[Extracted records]
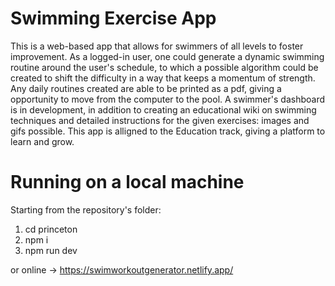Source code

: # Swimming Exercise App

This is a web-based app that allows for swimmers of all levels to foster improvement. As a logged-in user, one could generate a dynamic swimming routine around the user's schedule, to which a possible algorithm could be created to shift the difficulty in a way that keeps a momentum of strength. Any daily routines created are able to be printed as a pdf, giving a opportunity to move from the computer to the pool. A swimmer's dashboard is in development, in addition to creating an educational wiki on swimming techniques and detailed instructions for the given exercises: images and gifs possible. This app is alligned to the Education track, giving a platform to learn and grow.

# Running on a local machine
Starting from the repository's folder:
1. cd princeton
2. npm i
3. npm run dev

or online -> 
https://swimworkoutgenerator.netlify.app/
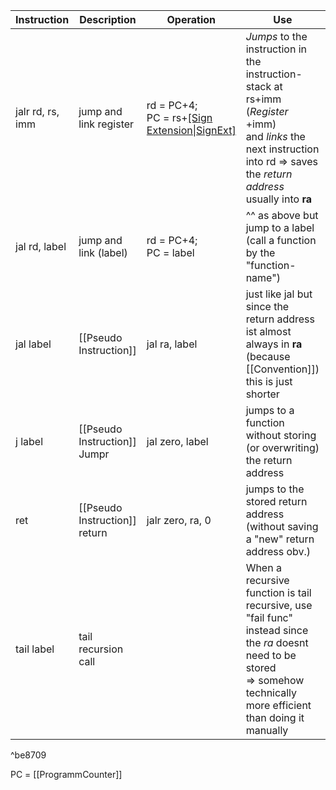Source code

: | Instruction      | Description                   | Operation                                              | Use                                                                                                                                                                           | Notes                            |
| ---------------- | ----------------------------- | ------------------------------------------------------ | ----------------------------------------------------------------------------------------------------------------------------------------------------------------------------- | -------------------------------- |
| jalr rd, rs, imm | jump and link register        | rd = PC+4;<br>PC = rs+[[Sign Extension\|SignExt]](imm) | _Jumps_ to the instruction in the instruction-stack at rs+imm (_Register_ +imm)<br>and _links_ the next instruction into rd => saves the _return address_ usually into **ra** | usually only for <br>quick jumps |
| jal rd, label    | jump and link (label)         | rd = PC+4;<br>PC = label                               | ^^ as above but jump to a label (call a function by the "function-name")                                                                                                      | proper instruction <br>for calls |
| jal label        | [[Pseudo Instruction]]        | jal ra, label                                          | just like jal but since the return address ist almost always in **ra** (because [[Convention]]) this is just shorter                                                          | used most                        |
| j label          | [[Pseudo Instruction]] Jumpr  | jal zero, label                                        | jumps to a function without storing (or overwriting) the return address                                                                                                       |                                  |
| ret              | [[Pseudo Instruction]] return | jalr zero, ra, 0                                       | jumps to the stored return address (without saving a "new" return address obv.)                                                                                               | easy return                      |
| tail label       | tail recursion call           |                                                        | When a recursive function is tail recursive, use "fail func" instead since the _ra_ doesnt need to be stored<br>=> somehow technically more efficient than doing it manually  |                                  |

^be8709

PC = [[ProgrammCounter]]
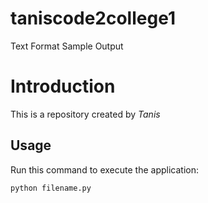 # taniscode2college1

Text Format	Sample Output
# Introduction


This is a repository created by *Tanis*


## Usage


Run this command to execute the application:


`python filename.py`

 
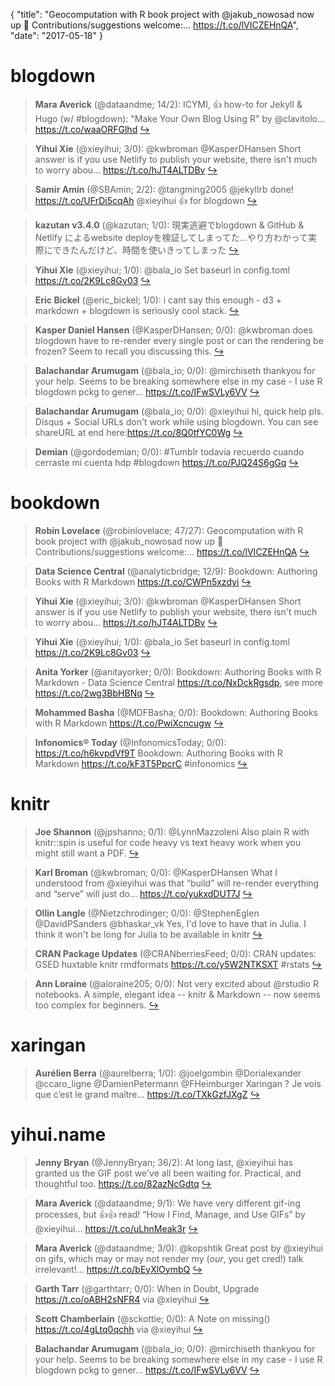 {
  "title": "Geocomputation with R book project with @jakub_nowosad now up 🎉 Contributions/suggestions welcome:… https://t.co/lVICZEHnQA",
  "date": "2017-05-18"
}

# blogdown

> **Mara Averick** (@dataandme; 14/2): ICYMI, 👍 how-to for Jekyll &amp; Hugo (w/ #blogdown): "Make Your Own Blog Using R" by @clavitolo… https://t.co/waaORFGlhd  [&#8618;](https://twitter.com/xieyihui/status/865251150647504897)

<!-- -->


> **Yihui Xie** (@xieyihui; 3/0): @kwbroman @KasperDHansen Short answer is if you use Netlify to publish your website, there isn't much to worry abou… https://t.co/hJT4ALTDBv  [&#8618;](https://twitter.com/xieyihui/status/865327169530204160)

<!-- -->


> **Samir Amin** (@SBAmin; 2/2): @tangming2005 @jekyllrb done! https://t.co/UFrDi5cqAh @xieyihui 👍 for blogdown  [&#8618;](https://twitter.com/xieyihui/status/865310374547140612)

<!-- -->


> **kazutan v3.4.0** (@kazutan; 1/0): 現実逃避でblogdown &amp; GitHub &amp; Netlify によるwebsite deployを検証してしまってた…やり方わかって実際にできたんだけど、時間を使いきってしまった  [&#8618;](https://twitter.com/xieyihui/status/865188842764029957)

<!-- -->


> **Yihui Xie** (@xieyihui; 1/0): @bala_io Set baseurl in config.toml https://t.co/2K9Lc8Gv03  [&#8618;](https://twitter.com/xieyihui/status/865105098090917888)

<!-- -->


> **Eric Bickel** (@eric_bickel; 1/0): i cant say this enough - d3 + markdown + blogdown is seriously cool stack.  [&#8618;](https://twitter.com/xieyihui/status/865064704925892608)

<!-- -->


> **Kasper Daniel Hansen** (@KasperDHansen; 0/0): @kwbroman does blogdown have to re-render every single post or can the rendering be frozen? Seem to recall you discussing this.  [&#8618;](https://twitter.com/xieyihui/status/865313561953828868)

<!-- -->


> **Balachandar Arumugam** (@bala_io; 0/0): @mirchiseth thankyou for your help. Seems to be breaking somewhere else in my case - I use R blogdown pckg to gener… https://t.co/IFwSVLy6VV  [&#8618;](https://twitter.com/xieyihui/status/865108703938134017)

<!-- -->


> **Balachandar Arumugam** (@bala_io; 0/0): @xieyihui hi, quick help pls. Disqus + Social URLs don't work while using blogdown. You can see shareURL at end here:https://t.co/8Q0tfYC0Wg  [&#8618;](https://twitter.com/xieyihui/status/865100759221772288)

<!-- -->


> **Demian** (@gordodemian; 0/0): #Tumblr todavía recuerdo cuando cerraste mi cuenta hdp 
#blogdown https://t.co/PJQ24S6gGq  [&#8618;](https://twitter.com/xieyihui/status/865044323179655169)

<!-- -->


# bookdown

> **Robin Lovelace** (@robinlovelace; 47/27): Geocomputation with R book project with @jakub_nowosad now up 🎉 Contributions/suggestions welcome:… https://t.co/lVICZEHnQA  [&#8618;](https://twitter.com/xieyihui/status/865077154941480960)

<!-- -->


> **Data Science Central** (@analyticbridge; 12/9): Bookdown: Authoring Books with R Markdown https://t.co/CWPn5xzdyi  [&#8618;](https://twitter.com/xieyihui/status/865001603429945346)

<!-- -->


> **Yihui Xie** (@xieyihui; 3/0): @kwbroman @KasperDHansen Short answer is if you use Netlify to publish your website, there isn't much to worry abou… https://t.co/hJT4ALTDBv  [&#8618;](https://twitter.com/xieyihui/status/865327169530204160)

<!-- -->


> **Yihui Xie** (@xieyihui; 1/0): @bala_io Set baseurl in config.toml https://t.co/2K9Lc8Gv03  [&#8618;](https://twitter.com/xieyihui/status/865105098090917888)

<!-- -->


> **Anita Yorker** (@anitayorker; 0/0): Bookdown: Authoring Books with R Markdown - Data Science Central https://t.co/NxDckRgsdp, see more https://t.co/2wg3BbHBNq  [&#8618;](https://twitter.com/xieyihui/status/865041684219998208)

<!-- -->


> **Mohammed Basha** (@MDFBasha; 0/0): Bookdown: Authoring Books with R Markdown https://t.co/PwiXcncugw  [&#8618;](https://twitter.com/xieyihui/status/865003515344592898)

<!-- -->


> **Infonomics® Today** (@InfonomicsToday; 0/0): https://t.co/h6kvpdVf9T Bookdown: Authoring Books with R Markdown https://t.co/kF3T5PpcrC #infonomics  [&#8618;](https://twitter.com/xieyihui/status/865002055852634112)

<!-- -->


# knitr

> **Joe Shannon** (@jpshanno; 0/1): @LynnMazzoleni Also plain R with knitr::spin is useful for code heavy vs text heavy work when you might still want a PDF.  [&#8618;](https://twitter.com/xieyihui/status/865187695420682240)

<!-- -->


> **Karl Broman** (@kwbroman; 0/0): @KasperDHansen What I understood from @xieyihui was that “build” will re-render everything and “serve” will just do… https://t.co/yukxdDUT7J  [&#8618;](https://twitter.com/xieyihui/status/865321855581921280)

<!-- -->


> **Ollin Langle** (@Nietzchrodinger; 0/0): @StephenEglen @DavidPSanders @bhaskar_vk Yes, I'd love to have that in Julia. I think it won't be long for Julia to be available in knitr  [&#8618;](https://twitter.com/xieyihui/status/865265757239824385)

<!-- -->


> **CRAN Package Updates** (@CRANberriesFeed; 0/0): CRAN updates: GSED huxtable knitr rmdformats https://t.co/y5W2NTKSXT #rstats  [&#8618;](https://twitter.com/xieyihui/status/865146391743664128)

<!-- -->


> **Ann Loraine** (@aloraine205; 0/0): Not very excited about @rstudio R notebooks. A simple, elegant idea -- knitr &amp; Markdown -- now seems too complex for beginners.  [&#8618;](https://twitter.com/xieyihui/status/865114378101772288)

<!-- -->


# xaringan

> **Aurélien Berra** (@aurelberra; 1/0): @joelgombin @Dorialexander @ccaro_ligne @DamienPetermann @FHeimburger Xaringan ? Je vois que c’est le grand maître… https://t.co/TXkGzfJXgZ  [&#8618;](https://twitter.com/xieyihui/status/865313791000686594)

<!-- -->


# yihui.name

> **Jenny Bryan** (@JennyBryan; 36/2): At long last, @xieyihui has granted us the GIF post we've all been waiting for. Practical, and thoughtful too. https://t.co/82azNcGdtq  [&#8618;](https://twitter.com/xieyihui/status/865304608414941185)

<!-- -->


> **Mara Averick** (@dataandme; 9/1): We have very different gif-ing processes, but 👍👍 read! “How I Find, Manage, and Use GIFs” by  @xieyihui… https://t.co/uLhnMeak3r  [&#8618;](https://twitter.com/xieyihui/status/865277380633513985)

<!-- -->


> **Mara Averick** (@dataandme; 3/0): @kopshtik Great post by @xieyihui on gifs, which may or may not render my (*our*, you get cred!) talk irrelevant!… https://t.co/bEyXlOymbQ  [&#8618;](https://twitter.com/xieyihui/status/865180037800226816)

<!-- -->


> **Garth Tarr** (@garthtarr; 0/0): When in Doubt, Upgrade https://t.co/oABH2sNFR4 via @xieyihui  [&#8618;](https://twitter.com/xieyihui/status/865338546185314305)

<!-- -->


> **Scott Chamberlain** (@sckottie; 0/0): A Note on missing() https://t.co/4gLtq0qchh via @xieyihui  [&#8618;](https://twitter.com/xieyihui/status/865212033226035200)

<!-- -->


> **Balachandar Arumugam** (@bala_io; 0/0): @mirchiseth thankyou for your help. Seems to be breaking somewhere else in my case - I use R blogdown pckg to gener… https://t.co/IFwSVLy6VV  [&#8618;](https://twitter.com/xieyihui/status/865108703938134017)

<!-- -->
--
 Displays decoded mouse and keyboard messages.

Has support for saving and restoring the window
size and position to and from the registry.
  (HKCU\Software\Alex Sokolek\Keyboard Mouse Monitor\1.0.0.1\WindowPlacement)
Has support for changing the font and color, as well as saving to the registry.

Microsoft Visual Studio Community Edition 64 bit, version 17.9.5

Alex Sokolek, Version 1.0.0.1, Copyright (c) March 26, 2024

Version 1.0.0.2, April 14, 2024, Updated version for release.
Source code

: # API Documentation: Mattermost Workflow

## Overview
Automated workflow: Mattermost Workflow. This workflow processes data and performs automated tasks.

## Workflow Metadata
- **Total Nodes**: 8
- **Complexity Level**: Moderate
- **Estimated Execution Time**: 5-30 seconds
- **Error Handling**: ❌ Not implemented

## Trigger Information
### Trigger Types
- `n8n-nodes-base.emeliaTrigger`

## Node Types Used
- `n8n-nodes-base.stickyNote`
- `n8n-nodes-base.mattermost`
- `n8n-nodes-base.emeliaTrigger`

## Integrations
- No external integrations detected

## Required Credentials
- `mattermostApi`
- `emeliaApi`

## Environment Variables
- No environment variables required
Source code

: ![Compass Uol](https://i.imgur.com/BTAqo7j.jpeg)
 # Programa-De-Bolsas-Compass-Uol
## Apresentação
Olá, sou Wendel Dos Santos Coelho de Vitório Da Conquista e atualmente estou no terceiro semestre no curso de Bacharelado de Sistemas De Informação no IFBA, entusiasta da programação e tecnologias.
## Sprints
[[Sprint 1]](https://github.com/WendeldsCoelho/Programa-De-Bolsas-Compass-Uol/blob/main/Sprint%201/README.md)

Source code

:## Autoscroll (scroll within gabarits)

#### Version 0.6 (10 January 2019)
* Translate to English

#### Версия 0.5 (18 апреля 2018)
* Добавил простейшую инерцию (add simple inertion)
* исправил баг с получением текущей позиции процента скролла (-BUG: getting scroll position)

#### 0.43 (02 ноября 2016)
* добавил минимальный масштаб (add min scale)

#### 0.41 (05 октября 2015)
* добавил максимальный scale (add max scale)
* * *
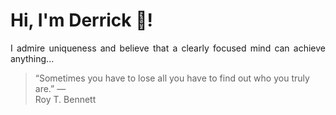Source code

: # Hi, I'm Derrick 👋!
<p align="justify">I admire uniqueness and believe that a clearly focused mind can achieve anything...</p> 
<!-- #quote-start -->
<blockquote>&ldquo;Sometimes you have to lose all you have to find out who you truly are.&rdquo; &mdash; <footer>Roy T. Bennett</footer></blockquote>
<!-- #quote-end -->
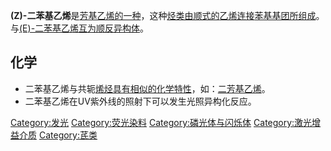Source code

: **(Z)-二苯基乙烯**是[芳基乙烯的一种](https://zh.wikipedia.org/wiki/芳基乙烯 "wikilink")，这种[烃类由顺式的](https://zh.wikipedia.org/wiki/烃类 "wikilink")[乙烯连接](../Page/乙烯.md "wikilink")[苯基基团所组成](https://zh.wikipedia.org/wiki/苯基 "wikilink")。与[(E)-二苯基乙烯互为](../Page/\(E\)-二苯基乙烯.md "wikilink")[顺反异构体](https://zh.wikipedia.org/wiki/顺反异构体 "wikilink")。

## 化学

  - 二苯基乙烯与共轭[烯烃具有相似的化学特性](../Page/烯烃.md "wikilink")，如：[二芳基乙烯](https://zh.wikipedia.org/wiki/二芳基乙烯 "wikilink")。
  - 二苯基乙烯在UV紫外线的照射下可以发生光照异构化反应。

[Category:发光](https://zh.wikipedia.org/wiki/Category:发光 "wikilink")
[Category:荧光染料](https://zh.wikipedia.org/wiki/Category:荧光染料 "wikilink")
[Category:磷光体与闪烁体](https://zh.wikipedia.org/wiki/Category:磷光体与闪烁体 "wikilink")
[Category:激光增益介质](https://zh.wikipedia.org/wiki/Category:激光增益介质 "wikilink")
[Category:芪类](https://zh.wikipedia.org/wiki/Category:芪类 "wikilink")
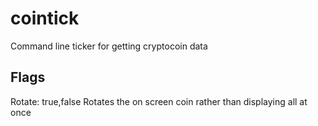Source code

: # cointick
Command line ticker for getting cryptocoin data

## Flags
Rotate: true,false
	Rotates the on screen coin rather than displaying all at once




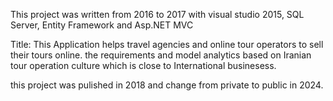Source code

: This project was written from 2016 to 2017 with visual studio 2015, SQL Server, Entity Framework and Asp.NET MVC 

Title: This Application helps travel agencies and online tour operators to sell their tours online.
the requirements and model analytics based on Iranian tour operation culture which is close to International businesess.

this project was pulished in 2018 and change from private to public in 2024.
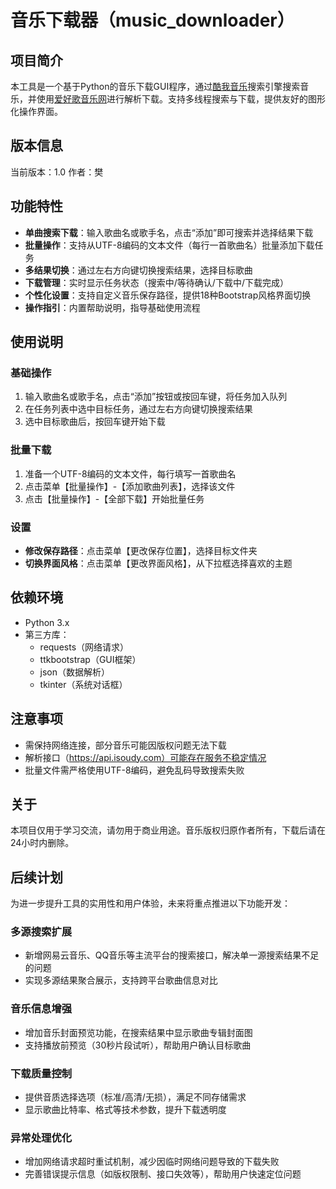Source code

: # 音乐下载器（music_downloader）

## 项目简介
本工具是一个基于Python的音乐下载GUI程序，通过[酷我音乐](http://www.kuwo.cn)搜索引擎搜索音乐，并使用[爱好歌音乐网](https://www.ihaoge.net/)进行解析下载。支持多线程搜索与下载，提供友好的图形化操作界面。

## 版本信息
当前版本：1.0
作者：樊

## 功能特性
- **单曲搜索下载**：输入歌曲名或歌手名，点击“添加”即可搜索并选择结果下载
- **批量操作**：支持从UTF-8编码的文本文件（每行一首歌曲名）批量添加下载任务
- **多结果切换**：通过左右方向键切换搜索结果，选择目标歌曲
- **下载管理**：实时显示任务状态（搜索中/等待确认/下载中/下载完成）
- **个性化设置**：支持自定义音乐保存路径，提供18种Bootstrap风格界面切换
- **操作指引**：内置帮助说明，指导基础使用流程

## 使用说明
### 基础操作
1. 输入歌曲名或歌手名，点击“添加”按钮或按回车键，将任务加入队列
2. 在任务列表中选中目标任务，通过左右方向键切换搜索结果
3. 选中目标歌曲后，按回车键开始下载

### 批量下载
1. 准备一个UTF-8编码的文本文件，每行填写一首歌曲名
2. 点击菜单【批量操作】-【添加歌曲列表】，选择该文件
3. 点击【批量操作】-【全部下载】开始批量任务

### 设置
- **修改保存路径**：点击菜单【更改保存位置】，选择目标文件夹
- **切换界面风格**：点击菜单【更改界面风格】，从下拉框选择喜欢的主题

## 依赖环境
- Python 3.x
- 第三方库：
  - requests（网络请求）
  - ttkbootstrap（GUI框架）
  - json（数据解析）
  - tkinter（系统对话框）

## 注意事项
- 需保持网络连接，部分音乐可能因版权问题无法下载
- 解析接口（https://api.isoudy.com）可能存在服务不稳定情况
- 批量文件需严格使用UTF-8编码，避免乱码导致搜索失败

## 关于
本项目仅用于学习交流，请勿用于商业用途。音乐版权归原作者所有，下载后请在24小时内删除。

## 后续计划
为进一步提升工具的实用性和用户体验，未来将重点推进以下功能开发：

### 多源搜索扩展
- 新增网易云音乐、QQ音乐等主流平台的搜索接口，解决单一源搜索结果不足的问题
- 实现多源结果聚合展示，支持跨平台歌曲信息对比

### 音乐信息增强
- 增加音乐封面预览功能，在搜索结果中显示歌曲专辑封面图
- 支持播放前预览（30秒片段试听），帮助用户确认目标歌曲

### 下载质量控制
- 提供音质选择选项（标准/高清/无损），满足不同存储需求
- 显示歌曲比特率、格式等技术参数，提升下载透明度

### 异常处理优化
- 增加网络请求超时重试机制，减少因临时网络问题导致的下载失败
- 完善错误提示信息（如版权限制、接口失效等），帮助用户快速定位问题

**REQUIRED ACTION:** All that should be written out is the stretch of lines above between the one holding "### Trigger Types" and the one holding "## Apresentação", inclusive, exactly as given.

**ANSWER BOX:**
### Trigger Types
- `n8n-nodes-base.emeliaTrigger`

## Node Types Used
- `n8n-nodes-base.stickyNote`
- `n8n-nodes-base.mattermost`
- `n8n-nodes-base.emeliaTrigger`

## Integrations
- No external integrations detected

## Required Credentials
- `mattermostApi`
- `emeliaApi`

## Environment Variables
- No environment variables required
Source code

: ![Compass Uol](https://i.imgur.com/BTAqo7j.jpeg)
 # Programa-De-Bolsas-Compass-Uol
## Apresentação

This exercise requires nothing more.